Collected data>
*** Begin section ***

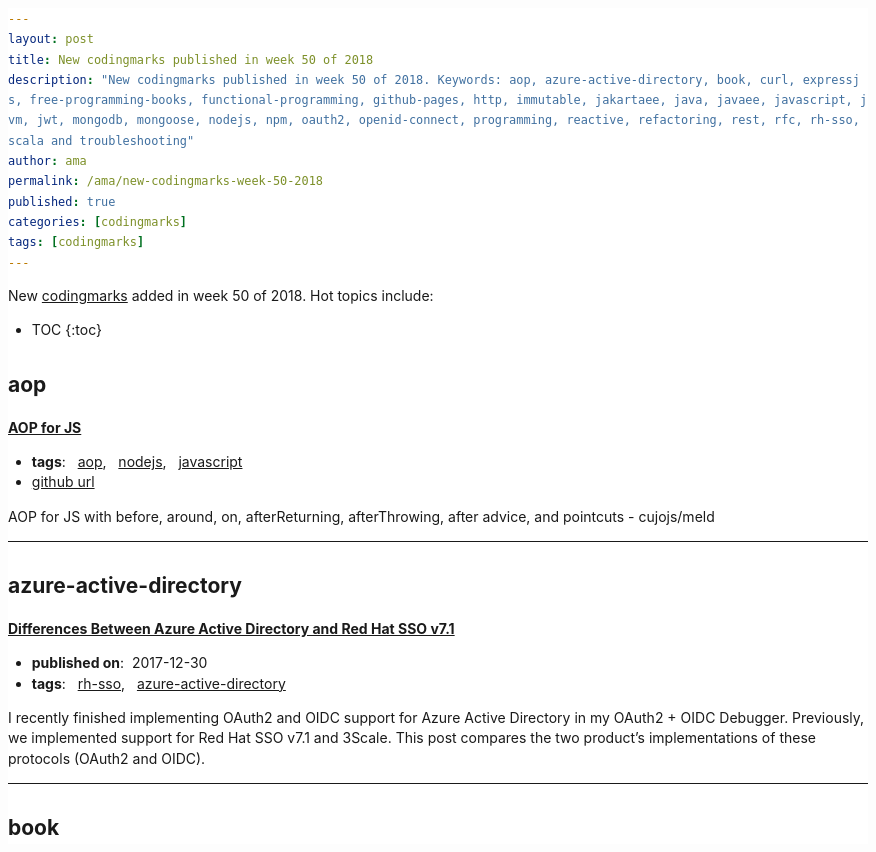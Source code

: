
 ```yaml
---
layout: post
title: New codingmarks published in week 50 of 2018
description: "New codingmarks published in week 50 of 2018. Keywords: aop, azure-active-directory, book, curl, expressjs, free-programming-books, functional-programming, github-pages, http, immutable, jakartaee, java, javaee, javascript, jvm, jwt, mongodb, mongoose, nodejs, npm, oauth2, openid-connect, programming, reactive, refactoring, rest, rfc, rh-sso, scala and troubleshooting"
author: ama
permalink: /ama/new-codingmarks-week-50-2018
published: true
categories: [codingmarks]
tags: [codingmarks]
---
```

New [codingmarks](https://www.codingmarks.org) added in week 50 of 2018. Hot topics include:

* TOC
{:toc} 



## aop 

**[AOP for JS](https://github.com/cujojs/meld)**

  * **tags**: &nbsp; [aop](https://www.codingmarks.org/search?q=[aop]), &nbsp; [nodejs](https://www.codingmarks.org/search?q=[nodejs]), &nbsp; [javascript](https://www.codingmarks.org/search?q=[javascript])
  * <i class="fa fa-github fa-lg"></i> [github url](https://github.com/cujojs/meld)

AOP for JS with before, around, on, afterReturning, afterThrowing, after advice, and pointcuts - cujojs/meld

<hr>


## azure-active-directory 

**[Differences Between Azure Active Directory and Red Hat SSO v7.1](https://medium.com/@robert.broeckelmann/differences-between-azure-active-directory-and-red-hat-sso-v7-1-239dd77a5e9a)**

  * <i class="fa fa-calendar"></i> **published on**: &nbsp;2017-12-30
  * **tags**: &nbsp; [rh-sso](https://www.codingmarks.org/search?q=[rh-sso]), &nbsp; [azure-active-directory](https://www.codingmarks.org/search?q=[azure-active-directory])

I recently finished implementing OAuth2 and OIDC support for Azure Active Directory in my OAuth2 + OIDC Debugger. Previously, we implemented support for Red Hat SSO v7.1 and 3Scale. This post compares the two product’s implementations of these protocols (OAuth2 and OIDC).

<hr>


## book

*** End section ***

What you should do> Would you please restate the records word for word, excluding any images?

Task result>
Source code

:
 ```yaml
---
layout: post
title: New codingmarks published in week 50 of 2018
description: "New codingmarks published in week 50 of 2018. Keywords: aop, azure-active-directory, book, curl, expressjs, free-programming-books, functional-programming, github-pages, http, immutable, jakartaee, java, javaee, javascript, jvm, jwt, mongodb, mongoose, nodejs, npm, oauth2, openid-connect, programming, reactive, refactoring, rest, rfc, rh-sso, scala and troubleshooting"
author: ama
permalink: /ama/new-codingmarks-week-50-2018
published: true
categories: [codingmarks]
tags: [codingmarks]
---
```

New [codingmarks](https://www.codingmarks.org) added in week 50 of 2018. Hot topics include:

* TOC
{:toc} 



## aop 

**[AOP for JS](https://github.com/cujojs/meld)**

  * **tags**: &nbsp; [aop](https://www.codingmarks.org/search?q=[aop]), &nbsp; [nodejs](https://www.codingmarks.org/search?q=[nodejs]), &nbsp; [javascript](https://www.codingmarks.org/search?q=[javascript])
  * <i class="fa fa-github fa-lg"></i> [github url](https://github.com/cujojs/meld)

AOP for JS with before, around, on, afterReturning, afterThrowing, after advice, and pointcuts - cujojs/meld

<hr>


## azure-active-directory 

**[Differences Between Azure Active Directory and Red Hat SSO v7.1](https://medium.com/@robert.broeckelmann/differences-between-azure-active-directory-and-red-hat-sso-v7-1-239dd77a5e9a)**

  * <i class="fa fa-calendar"></i> **published on**: &nbsp;2017-12-30
  * **tags**: &nbsp; [rh-sso](https://www.codingmarks.org/search?q=[rh-sso]), &nbsp; [azure-active-directory](https://www.codingmarks.org/search?q=[azure-active-directory])

I recently finished implementing OAuth2 and OIDC support for Azure Active Directory in my OAuth2 + OIDC Debugger. Previously, we implemented support for Red Hat SSO v7.1 and 3Scale. This post compares the two product’s implementations of these protocols (OAuth2 and OIDC).

<hr>


## book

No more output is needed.